You don’t need the big picture. You can start with general goals such as a house, pursuing a master’s/phD, or even moving overseas. 

So organize your finances and goals so they can align. Here’s how:

1. Pay-me-first cash

Paying yourself first means paying whatever that’s keeping you alive and safe now. Example: Bills, rent, car payments, your insurance. These are your biggest priorities. Set the money aside somewhere accessible, like a savings account.

2. Emergency cash

It;s the same ol’ advice.

You need one because it’s a big no-no that during emergencies you: (a.) dip into your investment fund while it’s yielding returns OR (b.) into your pay-me-first fund that’s specifically allocated for current essentials.

Keep it separately in an accessible account that rewards you with higher interest that you can access via digital wealth apps such as Versa.  

>>> How much cash should you put in your emergency fund?

3. Medium-term cash

Here’s where we talk about longer term goals, say 3-7 years. Marriage, a house, a really expensive pet?

Don’t just save; grow your fund! As these goals are nearer, you may prefer some stability. To grow your savings with lower risk, you can place your savings either in a high-yield savings account, money market fund, or fixed deposit. 

>> Learn the pros and cons of a high-yield savings account & fixed deposit

4. Long-term cash

Do you have any long-term goals that may take up 10 – 20 years? Then this is the best time to focus on building and managing your wealth towards that goal! 

The more time you have, the higher risk you can take to potentially earn higher returns. Our suggestion? Take your chances with riskier investments to reach your goals. 

>> Learn how to identify your risk appetite through your time horizon and goals

3. Make use of your EPF as part of your investment plan

And we don’t mean withdrawing RM10k when they let you!

See it as a basic form of investment. Your retirement may feel like a long way but the sooner you build your retirement fund, the better.
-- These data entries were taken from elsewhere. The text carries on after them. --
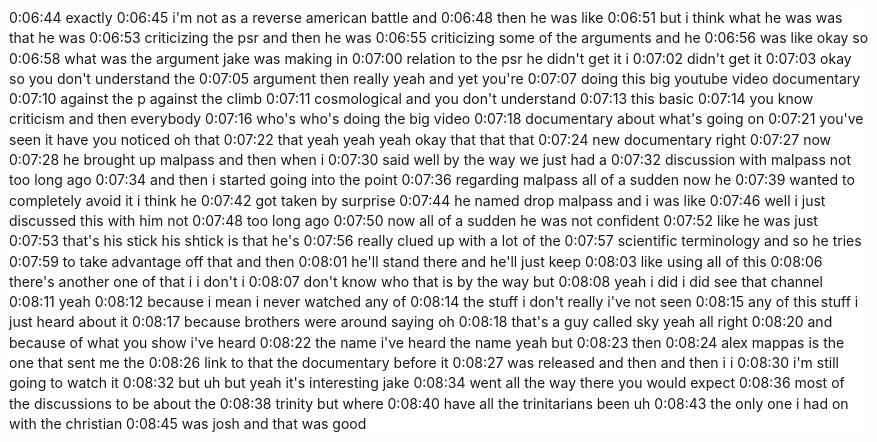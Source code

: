 <a onclick="modifyYTiframeseektime('404')">0:06:44 exactly</a>
<a onclick="modifyYTiframeseektime('405')">0:06:45 i'm not as a reverse american battle and</a>
<a onclick="modifyYTiframeseektime('408')">0:06:48 then he was like</a>
<a onclick="modifyYTiframeseektime('411')">0:06:51 but i think what he was was that he was</a>
<a onclick="modifyYTiframeseektime('413')">0:06:53 criticizing the psr and then he was</a>
<a onclick="modifyYTiframeseektime('415')">0:06:55 criticizing some of the arguments and he</a>
<a onclick="modifyYTiframeseektime('416')">0:06:56 was like okay so</a>
<a onclick="modifyYTiframeseektime('418')">0:06:58 what was the argument jake was making in</a>
<a onclick="modifyYTiframeseektime('420')">0:07:00 relation to the psr he didn't get it i</a>
<a onclick="modifyYTiframeseektime('422')">0:07:02 didn't get it</a>
<a onclick="modifyYTiframeseektime('423')">0:07:03 okay so you don't understand the</a>
<a onclick="modifyYTiframeseektime('425')">0:07:05 argument then really yeah and yet you're</a>
<a onclick="modifyYTiframeseektime('427')">0:07:07 doing this big youtube video documentary</a>
<a onclick="modifyYTiframeseektime('430')">0:07:10 against the p against the climb</a>
<a onclick="modifyYTiframeseektime('431')">0:07:11 cosmological and you don't understand</a>
<a onclick="modifyYTiframeseektime('433')">0:07:13 this basic</a>
<a onclick="modifyYTiframeseektime('434')">0:07:14 you know criticism and then everybody</a>
<a onclick="modifyYTiframeseektime('436')">0:07:16 who's who's doing the big video</a>
<a onclick="modifyYTiframeseektime('438')">0:07:18 documentary about what's going on</a>
<a onclick="modifyYTiframeseektime('441')">0:07:21 you've seen it have you noticed oh that</a>
<a onclick="modifyYTiframeseektime('442')">0:07:22 that yeah yeah yeah okay that that that</a>
<a onclick="modifyYTiframeseektime('444')">0:07:24 new documentary right</a>
<a onclick="modifyYTiframeseektime('447')">0:07:27 now</a>
<a onclick="modifyYTiframeseektime('448')">0:07:28 he brought up malpass and then when i</a>
<a onclick="modifyYTiframeseektime('450')">0:07:30 said well by the way we just had a</a>
<a onclick="modifyYTiframeseektime('452')">0:07:32 discussion with malpass not too long ago</a>
<a onclick="modifyYTiframeseektime('454')">0:07:34 and then i started going into the point</a>
<a onclick="modifyYTiframeseektime('456')">0:07:36 regarding malpass all of a sudden now he</a>
<a onclick="modifyYTiframeseektime('459')">0:07:39 wanted to completely avoid it i think he</a>
<a onclick="modifyYTiframeseektime('462')">0:07:42 got taken by surprise</a>
<a onclick="modifyYTiframeseektime('464')">0:07:44 he named drop malpass and i was like</a>
<a onclick="modifyYTiframeseektime('466')">0:07:46 well i just discussed this with him not</a>
<a onclick="modifyYTiframeseektime('468')">0:07:48 too long ago</a>
<a onclick="modifyYTiframeseektime('470')">0:07:50 now all of a sudden he was not confident</a>
<a onclick="modifyYTiframeseektime('472')">0:07:52 like he was just</a>
<a onclick="modifyYTiframeseektime('473')">0:07:53 that's his stick his shtick is that he's</a>
<a onclick="modifyYTiframeseektime('476')">0:07:56 really clued up with a lot of the</a>
<a onclick="modifyYTiframeseektime('477')">0:07:57 scientific terminology and so he tries</a>
<a onclick="modifyYTiframeseektime('479')">0:07:59 to take advantage off that and then</a>
<a onclick="modifyYTiframeseektime('481')">0:08:01 he'll stand there and he'll just keep</a>
<a onclick="modifyYTiframeseektime('483')">0:08:03 like using all of this</a>
<a onclick="modifyYTiframeseektime('486')">0:08:06 there's another one of that i i don't i</a>
<a onclick="modifyYTiframeseektime('487')">0:08:07 don't know who that is by the way but</a>
<a onclick="modifyYTiframeseektime('488')">0:08:08 yeah i did i did see that channel</a>
<a onclick="modifyYTiframeseektime('491')">0:08:11 yeah</a>
<a onclick="modifyYTiframeseektime('492')">0:08:12 because i mean i never watched any of</a>
<a onclick="modifyYTiframeseektime('494')">0:08:14 the stuff i don't really i've not seen</a>
<a onclick="modifyYTiframeseektime('495')">0:08:15 any of this stuff i just heard about it</a>
<a onclick="modifyYTiframeseektime('497')">0:08:17 because brothers were around saying oh</a>
<a onclick="modifyYTiframeseektime('498')">0:08:18 that's a guy called sky yeah all right</a>
<a onclick="modifyYTiframeseektime('500')">0:08:20 and because of what you show i've heard</a>
<a onclick="modifyYTiframeseektime('502')">0:08:22 the name i've heard the name yeah but</a>
<a onclick="modifyYTiframeseektime('503')">0:08:23 then</a>
<a onclick="modifyYTiframeseektime('504')">0:08:24 alex mappas is the one that sent me the</a>
<a onclick="modifyYTiframeseektime('506')">0:08:26 link to that the documentary before it</a>
<a onclick="modifyYTiframeseektime('507')">0:08:27 was released and then and then i i</a>
<a onclick="modifyYTiframeseektime('510')">0:08:30 i'm still going to watch it</a>
<a onclick="modifyYTiframeseektime('512')">0:08:32 but uh but yeah it's interesting jake</a>
<a onclick="modifyYTiframeseektime('514')">0:08:34 went all the way there you would expect</a>
<a onclick="modifyYTiframeseektime('516')">0:08:36 most of the discussions to be about the</a>
<a onclick="modifyYTiframeseektime('518')">0:08:38 trinity but where</a>
<a onclick="modifyYTiframeseektime('520')">0:08:40 have all the trinitarians been uh</a>
<a onclick="modifyYTiframeseektime('523')">0:08:43 the only one i had on with the christian</a>
<a onclick="modifyYTiframeseektime('525')">0:08:45 was josh and that was good</a>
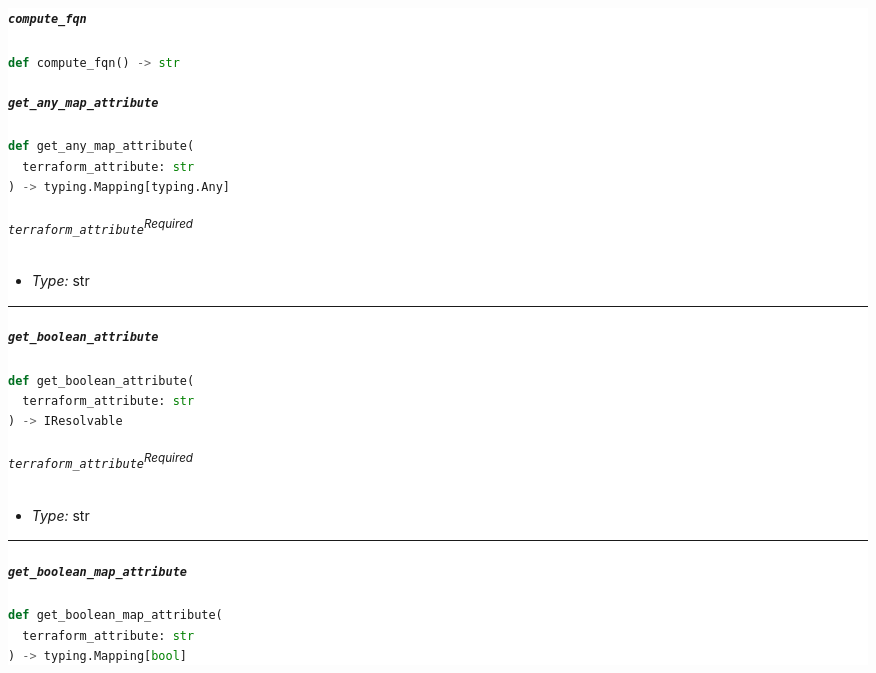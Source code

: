 
##### `compute_fqn` <a name="compute_fqn" id="@cdktf/provider-datadog.metricTagConfiguration.MetricTagConfigurationAggregationsOutputReference.computeFqn"></a>

```python
def compute_fqn() -> str
```

##### `get_any_map_attribute` <a name="get_any_map_attribute" id="@cdktf/provider-datadog.metricTagConfiguration.MetricTagConfigurationAggregationsOutputReference.getAnyMapAttribute"></a>

```python
def get_any_map_attribute(
  terraform_attribute: str
) -> typing.Mapping[typing.Any]
```

###### `terraform_attribute`<sup>Required</sup> <a name="terraform_attribute" id="@cdktf/provider-datadog.metricTagConfiguration.MetricTagConfigurationAggregationsOutputReference.getAnyMapAttribute.parameter.terraformAttribute"></a>

- *Type:* str

---

##### `get_boolean_attribute` <a name="get_boolean_attribute" id="@cdktf/provider-datadog.metricTagConfiguration.MetricTagConfigurationAggregationsOutputReference.getBooleanAttribute"></a>

```python
def get_boolean_attribute(
  terraform_attribute: str
) -> IResolvable
```

###### `terraform_attribute`<sup>Required</sup> <a name="terraform_attribute" id="@cdktf/provider-datadog.metricTagConfiguration.MetricTagConfigurationAggregationsOutputReference.getBooleanAttribute.parameter.terraformAttribute"></a>

- *Type:* str

---

##### `get_boolean_map_attribute` <a name="get_boolean_map_attribute" id="@cdktf/provider-datadog.metricTagConfiguration.MetricTagConfigurationAggregationsOutputReference.getBooleanMapAttribute"></a>

```python
def get_boolean_map_attribute(
  terraform_attribute: str
) -> typing.Mapping[bool]
```
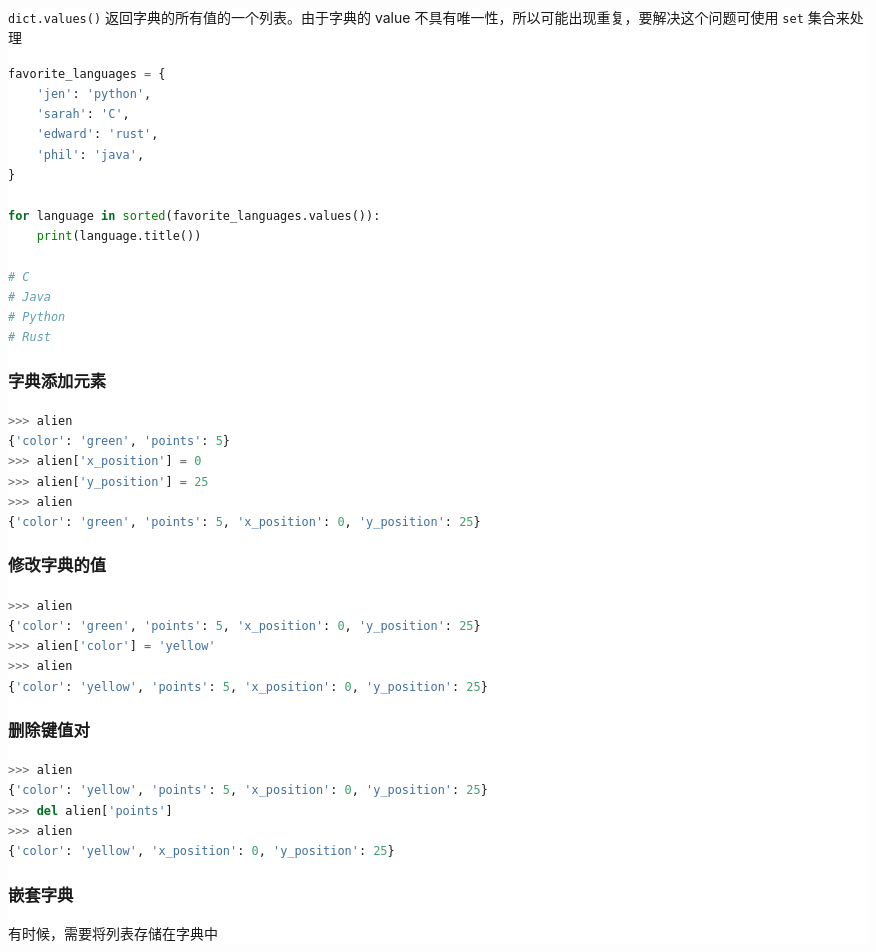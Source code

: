 `dict.values()` 返回字典的所有值的一个列表。由于字典的 value 不具有唯一性，所以可能出现重复，要解决这个问题可使用 `set` 集合来处理

```py
favorite_languages = {
    'jen': 'python',
    'sarah': 'C',
    'edward': 'rust',
    'phil': 'java',
}

for language in sorted(favorite_languages.values()):
    print(language.title())

# C
# Java
# Python
# Rust
```

### 字典添加元素

```py
>>> alien
{'color': 'green', 'points': 5}
>>> alien['x_position'] = 0
>>> alien['y_position'] = 25
>>> alien
{'color': 'green', 'points': 5, 'x_position': 0, 'y_position': 25}
```

### 修改字典的值

```py
>>> alien
{'color': 'green', 'points': 5, 'x_position': 0, 'y_position': 25}
>>> alien['color'] = 'yellow'
>>> alien
{'color': 'yellow', 'points': 5, 'x_position': 0, 'y_position': 25}
```

### 删除键值对

```py
>>> alien
{'color': 'yellow', 'points': 5, 'x_position': 0, 'y_position': 25}
>>> del alien['points']
>>> alien
{'color': 'yellow', 'x_position': 0, 'y_position': 25}
```


### 嵌套字典

有时候，需要将列表存储在字典中
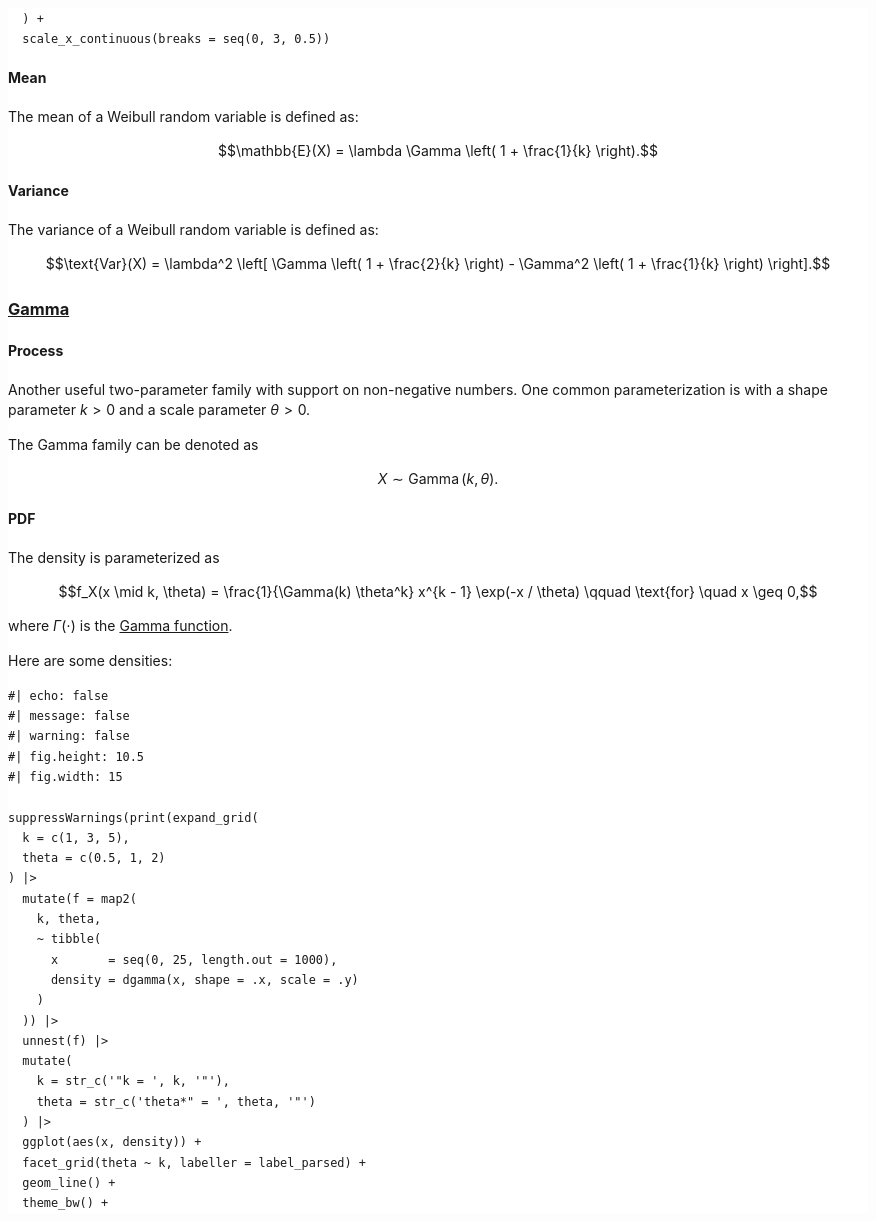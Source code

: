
 ```{r}
  ) + 
  scale_x_continuous(breaks = seq(0, 3, 0.5))
```

#### Mean

The mean of a Weibull random variable is defined as:

$$\mathbb{E}(X) = \lambda \Gamma \left( 1 + \frac{1}{k} \right).$$

#### Variance

The variance of a Weibull random variable is defined as:

$$\text{Var}(X) = \lambda^2 \left[ \Gamma \left( 1 + \frac{2}{k} \right) - \Gamma^2 \left( 1 + \frac{1}{k} \right) \right].$$

### [Gamma](http://www.math.wm.edu/~leemis/chart/UDR/PDFs/Gamma.pdf)

#### Process

Another useful two-parameter family with support on non-negative numbers. One common parameterization is with a shape parameter $k > 0$ and a scale parameter $\theta > 0$.

The Gamma family can be denoted as

$$X \sim \operatorname{Gamma}(k, \theta).$$

#### PDF

The density is parameterized as

$$f_X(x \mid k, \theta) = \frac{1}{\Gamma(k) \theta^k} x^{k - 1} \exp(-x / \theta) \qquad \text{for} \quad x \geq 0,$$

where $\Gamma(\cdot)$ is the [Gamma function](https://www.statlect.com/mathematical-tools/gamma-function).

Here are some densities:

```{r}
#| echo: false 
#| message: false
#| warning: false
#| fig.height: 10.5
#| fig.width: 15

suppressWarnings(print(expand_grid(
  k = c(1, 3, 5),
  theta = c(0.5, 1, 2)
) |>
  mutate(f = map2(
    k, theta,
    ~ tibble(
      x       = seq(0, 25, length.out = 1000),
      density = dgamma(x, shape = .x, scale = .y)
    )
  )) |>
  unnest(f) |>
  mutate(
    k = str_c('"k = ', k, '"'),
    theta = str_c('theta*" = ', theta, '"')
  ) |>
  ggplot(aes(x, density)) +
  facet_grid(theta ~ k, labeller = label_parsed) +
  geom_line() +
  theme_bw() +
```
Your employers that offer this benefit often match contributions up to a certain percentage of your salary. If you can afford to, choose to contribute a higher percentage.

4. Start investing small and keep going

If you’ve been anywhere near r/wallstreetbets or investing gurus, it feels like the options are endless and you need to do everything everywhere all at once.

Take a breather and start at your own pace.

One good way to start is by using wealth management apps to invest in index funds or exchange-traded funds. This can be done through robo-advisors or by fund managers such as in Versa Invest that allows you to access premium funds handled by globally renowned fund managers. As Versa allows you to save AND invest on one app, you can manage your wealth flexibly by switching funds seamlessly between different portfolios and Versa Cash.

5. When it comes to investments, Risk is your new BFF

Once you start investing, remember: the more time you have, the higher risk you can take. Higher risk = More potential rewards. 

And you’re in your 20s! Plenty of time to go around. That doesn’t mean you should opt for reckless investing decisions or highly volatile ones like crypto.

We’re talking equities, bonds. The market often undergoes fluctuations. If you’re investing for short to medium term goals, your investments will not have enough time to recover from the short-term losses. 

One reason why investing in your 20s is so important is that you’re looking at a very long investment horizon, which allows you to capitalize on all that growth. By starting now, you’ve earned a head start to wealth management.